Within the lines below, find those that hold the string "frac" and copy each one.
>>>
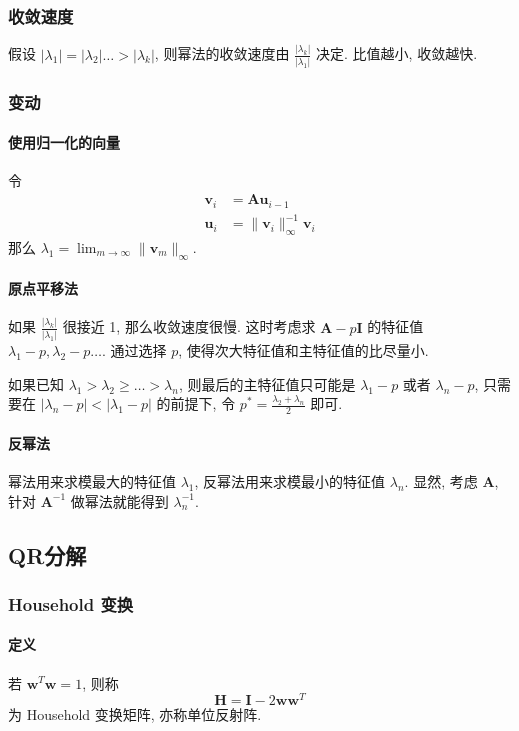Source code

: \documentclass{ctexart}
\begin{document}
\subsubsection{收敛速度}
    假设 $|\lambda_1| = |\lambda_2| \ldots > |\lambda_k|$, 则幂法的收敛速度由 $\frac{|\lambda_k|}{|\lambda_1|}$ 决定.
    比值越小, 收敛越快.
\subsubsection{变动}
\paragraph{使用归一化的向量}
    令\begin{align*}
        \mathbf{v}_i &= \mathbf{A} \mathbf{u}_{i-1}\\
        \mathbf{u}_i &= \|\mathbf{v}_i\|_{\infty}^{-1} \mathbf{v}_i
    \end{align*}
    那么 $\lambda_1 = \lim_{m\to\infty} \| \mathbf{v}_m \|_{\infty}$.
\paragraph{原点平移法}
    如果 $\frac{|\lambda_k|}{|\lambda_1|}$ 很接近 1, 那么收敛速度很慢.
    这时考虑求 $\mathbf{A} - p \mathbf{I} $ 的特征值 $\lambda_1 - p, \lambda_2 - p \ldots$.
    通过选择 $p$, 使得次大特征值和主特征值的比尽量小.\par
    如果已知 $\lambda_1 > \lambda_2 \ge \ldots > \lambda_n$,
    则最后的主特征值只可能是 $\lambda_1 -p$ 或者 $\lambda_n - p$, 只需要在
    $|\lambda_n - p| < |\lambda_1 - p|$ 的前提下, 令 $p^* = \frac{\lambda_2 + \lambda_n}{2}$ 即可.
\paragraph{反幂法}
    幂法用来求模最大的特征值 $\lambda_1$, 反幂法用来求模最小的特征值 $\lambda_n$.
    显然, 考虑 $\mathbf{A}$, 针对 $ \mathbf{A}^{-1}$ 做幂法就能得到 $\lambda_n^{-1}$.\par

\subsection{QR分解}
\subsubsection{Household 变换}
\paragraph{定义}
    若 $ \mathbf{w}^T \mathbf{w} = 1$, 则称 \[
        \mathbf{H} = \mathbf{I} - 2 \mathbf{w} \mathbf{w}^T\]
    为 Household 变换矩阵, 亦称单位反射阵.
\end{document}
<<<
# Written answer:
    假设 $|\lambda_1| = |\lambda_2| \ldots > |\lambda_k|$, 则幂法的收敛速度由 $\frac{|\lambda_k|}{|\lambda_1|}$ 决定.
    如果 $\frac{|\lambda_k|}{|\lambda_1|}$ 很接近 1, 那么收敛速度很慢.
    $|\lambda_n - p| < |\lambda_1 - p|$ 的前提下, 令 $p^* = \frac{\lambda_2 + \lambda_n}{2}$ 即可.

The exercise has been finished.